According to a recent article in Current Biology, it appears that a large, consistent concentration of florescent lights in schools and the workplace, reading lamps at home, stadium floods and other artificial illumination sources, can really screw up your sleep pattern. And that doesn’t even account for the screen glow from computers, tablets and smartphones.
The study — albeit a small one — claims that an overabundance of artificial light at the wrong time can change sleep patterns and make us grumpy and sluggish in the mornings.

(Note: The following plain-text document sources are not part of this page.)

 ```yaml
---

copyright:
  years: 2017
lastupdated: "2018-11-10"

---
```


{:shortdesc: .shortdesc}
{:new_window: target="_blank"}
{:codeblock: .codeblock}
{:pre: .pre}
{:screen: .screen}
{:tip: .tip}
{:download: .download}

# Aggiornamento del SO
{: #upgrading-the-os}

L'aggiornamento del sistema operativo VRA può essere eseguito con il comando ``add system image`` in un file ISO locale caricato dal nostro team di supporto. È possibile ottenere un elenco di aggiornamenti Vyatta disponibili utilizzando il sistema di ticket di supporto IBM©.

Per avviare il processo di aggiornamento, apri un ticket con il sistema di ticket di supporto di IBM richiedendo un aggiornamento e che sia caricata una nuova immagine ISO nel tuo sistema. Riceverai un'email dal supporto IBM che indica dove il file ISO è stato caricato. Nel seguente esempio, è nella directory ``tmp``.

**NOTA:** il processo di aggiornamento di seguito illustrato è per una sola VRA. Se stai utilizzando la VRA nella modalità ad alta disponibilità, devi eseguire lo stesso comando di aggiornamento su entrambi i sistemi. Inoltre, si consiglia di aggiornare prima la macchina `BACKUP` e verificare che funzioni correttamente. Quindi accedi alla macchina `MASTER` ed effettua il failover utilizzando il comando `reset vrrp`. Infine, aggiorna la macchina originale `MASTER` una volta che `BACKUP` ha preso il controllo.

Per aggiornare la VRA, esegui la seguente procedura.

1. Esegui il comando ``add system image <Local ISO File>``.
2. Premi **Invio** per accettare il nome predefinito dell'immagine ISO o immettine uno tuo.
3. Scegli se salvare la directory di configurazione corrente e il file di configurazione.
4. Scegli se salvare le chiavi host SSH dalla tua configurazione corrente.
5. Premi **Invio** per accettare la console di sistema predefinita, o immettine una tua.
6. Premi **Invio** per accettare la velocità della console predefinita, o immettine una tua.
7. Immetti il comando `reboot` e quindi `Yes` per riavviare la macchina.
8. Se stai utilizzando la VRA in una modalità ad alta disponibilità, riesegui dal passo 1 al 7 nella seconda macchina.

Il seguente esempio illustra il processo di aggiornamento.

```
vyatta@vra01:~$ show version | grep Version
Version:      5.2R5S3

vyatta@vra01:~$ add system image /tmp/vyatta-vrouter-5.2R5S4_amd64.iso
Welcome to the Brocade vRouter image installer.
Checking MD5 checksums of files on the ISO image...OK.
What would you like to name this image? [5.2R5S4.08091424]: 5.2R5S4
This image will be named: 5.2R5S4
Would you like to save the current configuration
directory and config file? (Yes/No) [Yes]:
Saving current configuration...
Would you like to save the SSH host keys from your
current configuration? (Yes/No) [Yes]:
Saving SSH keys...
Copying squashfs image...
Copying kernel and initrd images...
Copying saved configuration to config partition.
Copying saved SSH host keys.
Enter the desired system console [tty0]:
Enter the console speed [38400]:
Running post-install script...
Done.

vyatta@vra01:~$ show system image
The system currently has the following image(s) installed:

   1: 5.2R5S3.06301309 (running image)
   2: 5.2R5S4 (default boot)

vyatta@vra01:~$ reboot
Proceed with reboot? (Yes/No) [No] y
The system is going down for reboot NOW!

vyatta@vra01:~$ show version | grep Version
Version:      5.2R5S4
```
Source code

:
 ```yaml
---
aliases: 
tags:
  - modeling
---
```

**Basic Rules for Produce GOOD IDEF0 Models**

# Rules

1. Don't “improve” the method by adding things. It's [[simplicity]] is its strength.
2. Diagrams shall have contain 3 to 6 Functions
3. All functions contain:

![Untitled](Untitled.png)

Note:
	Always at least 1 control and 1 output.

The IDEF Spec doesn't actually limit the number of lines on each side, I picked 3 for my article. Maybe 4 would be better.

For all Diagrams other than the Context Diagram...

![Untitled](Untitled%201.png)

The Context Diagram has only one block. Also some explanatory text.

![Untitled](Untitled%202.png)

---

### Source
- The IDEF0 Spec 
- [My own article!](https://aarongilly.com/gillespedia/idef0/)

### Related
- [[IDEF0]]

But a week in the wild, these scientists assert, synchronizes the body’s clock to become more attuned to the Sun and natural light sources, such as a candle or a campfire. In fact, sleep researchers maintain that by taking away artificial light, former night owls and other party animals who have a rough time hitting the deck in the morning, find themselves up and at ’em bright and early with more energy than ever before.
Kenneth P. Wright Jr., Ph.D., of the Department of Integrative Physiology at the University of Colorado in Boulder, says the brain’s “clock” lets us know when it’s time to hit the rack. However, unlike an alarm clock, this so-called circadian clock can be affected by artificial light sources, keeping you awake later at night and making it more difficult to get up in the morning.